Data records
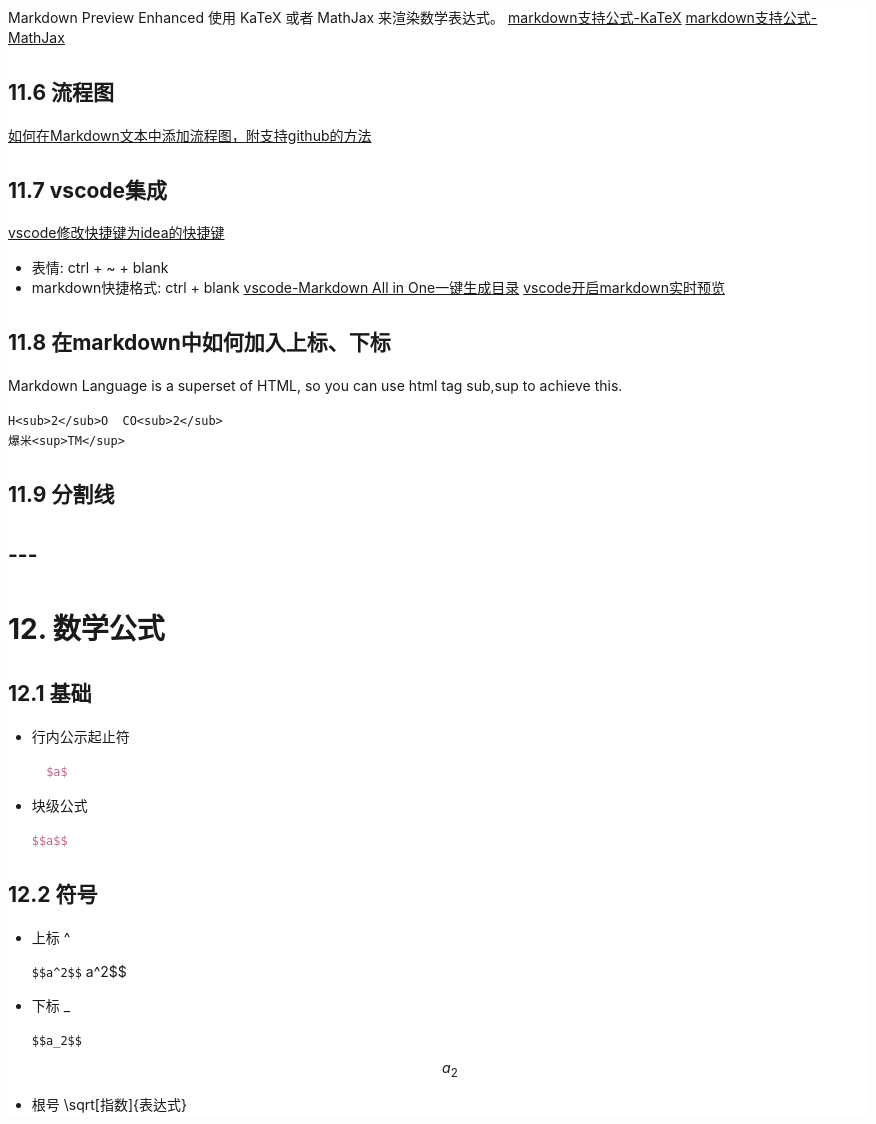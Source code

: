 Markdown Preview Enhanced 使用 KaTeX 或者 MathJax 来渲染数学表达式。
[markdown支持公式-KaTeX](https://github.com/KaTeX/KaTeX)
[markdown支持公式-MathJax](https://github.com/mathjax/MathJax)
## 11.6 流程图
[如何在Markdown文本中添加流程图，附支持github的方法](https://github.com/DenryDu/DenryDu.github.io/issues/4)
## 11.7 vscode集成
[vscode修改快捷键为idea的快捷键](https://blog.csdn.net/liujucai/article/details/107714285)
+ 表情: ctrl + ~ + blank
+ markdown快捷格式: ctrl + blank
[vscode-Markdown All in One一键生成目录](https://blog.csdn.net/sculpta/article/details/104173014)
[vscode开启markdown实时预览](https://www.cnblogs.com/yourstars/p/15246477.html)

## 11.8 在markdown中如何加入上标、下标
Markdown Language is a superset of HTML, so you can use html tag sub,sup to achieve this.
```
H<sub>2</sub>O  CO<sub>2</sub>
爆米<sup>TM</sup>
```

## 11.9 分割线 
\---
---

# 12. 数学公式

## 12.1 基础

+ 行内公示起止符

  ```latex
  	$a$
  ```

+ 块级公式

  ```latex
  $$a$$
  ```

## 12.2 符号

+ 上标 ^   

  `$$a^2$$` a^2$$

+ 下标 _   

  `$$a_2$$` $$a_2$$

+ 根号 \sqrt[指数]{表达式}


[^footnote]: I'm hsiong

Exercise details
Using the material, show each line where the string "markdown支持公式" can be found.

Completed exercise
[markdown支持公式-KaTeX](https://github.com/KaTeX/KaTeX)
[markdown支持公式-MathJax](https://github.com/mathjax/MathJax)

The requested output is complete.